そして、馬蹄形劇場の明晰さと適度な残響感を受けたブルックナー「第8番」―前日に比べ、大きく魅力を増して成熟した。私個人としては、昨日の轟々たる響きを念頭に置いて聴いた故かある程度冷静に聴くことが出来たと思う。第1楽章前半から昨日同様慎重ながらも迷いのない響きが紡がれていくのだが、同楽章頂点においてトランペット・トロンボーン・ホルンをあえて三様に咆哮させ、続くトランペットの死の連呼を導く解釈はノットが意図的に施したものだったように思う。金管群として一定の融和を保っていたこれらのセクションが瓦解していく様子は、第4楽章における音楽的展開と対極に置かれるのではないか。第4楽章コーダ前ではヴァーグナー的な世界が瓦解し、コーダではすべてが再創造され全主題が鳴り響き融和する。融和⇔瓦解というわけだ。また、第2楽章トリオを裏で支えるピッツィカート一つにも情感がこもった。そして特筆すべきは、第3楽章で1stヴァイオリンとチェロが2つの主題を断片的に伸ばしていく箇所だ。ここでの白昼夢の如きチェロの余韻は昨日を上回る絶美のものだった。

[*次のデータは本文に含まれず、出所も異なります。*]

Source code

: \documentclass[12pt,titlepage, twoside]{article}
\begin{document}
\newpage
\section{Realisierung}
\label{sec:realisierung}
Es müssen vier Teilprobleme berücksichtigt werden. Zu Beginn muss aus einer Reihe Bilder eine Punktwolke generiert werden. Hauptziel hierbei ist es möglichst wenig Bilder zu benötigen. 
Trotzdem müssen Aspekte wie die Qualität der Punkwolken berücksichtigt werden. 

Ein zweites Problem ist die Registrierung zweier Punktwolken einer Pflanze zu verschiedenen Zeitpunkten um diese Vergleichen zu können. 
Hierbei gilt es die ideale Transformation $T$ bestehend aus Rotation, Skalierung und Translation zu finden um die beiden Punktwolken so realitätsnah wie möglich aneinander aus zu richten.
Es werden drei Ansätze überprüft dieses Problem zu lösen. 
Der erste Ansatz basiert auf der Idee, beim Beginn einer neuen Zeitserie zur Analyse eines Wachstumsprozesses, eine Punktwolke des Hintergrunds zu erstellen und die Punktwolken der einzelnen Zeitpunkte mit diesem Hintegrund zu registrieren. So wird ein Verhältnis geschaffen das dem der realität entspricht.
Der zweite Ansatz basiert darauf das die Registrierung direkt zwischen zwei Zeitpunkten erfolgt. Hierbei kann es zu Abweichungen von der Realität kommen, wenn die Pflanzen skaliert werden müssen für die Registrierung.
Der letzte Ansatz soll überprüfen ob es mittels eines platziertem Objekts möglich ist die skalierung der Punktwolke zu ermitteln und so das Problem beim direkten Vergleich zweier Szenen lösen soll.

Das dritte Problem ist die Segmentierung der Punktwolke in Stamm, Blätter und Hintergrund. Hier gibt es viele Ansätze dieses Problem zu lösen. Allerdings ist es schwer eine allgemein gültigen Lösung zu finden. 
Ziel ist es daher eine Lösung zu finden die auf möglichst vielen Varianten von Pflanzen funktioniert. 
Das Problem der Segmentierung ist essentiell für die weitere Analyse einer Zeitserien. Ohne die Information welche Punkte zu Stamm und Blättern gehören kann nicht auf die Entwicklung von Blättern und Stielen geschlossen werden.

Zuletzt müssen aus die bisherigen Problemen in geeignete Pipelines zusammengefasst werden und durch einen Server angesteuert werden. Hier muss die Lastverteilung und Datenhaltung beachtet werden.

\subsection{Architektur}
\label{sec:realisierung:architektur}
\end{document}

ブルックナー「第8番」で横須賀の劇場を埋めることは難しく、空席も少なくはなかったが、おそらくは昨日から引き続きノット×東響の奇蹟を目撃しようと参じた熱心な聴衆が席を埋めた。サントリー定期では残念ながら余韻を味わえなかったが、ここ横須賀では衝撃的な終結音の後に万感の想いが会場を駆け巡った。日本のオーケストラ史に燦然と輝くであろうブルックナー演奏を成し遂げたノット監督に対し、オーケストラ退出後にも2日連続で単独の喝采が送られたことは言うまでもない。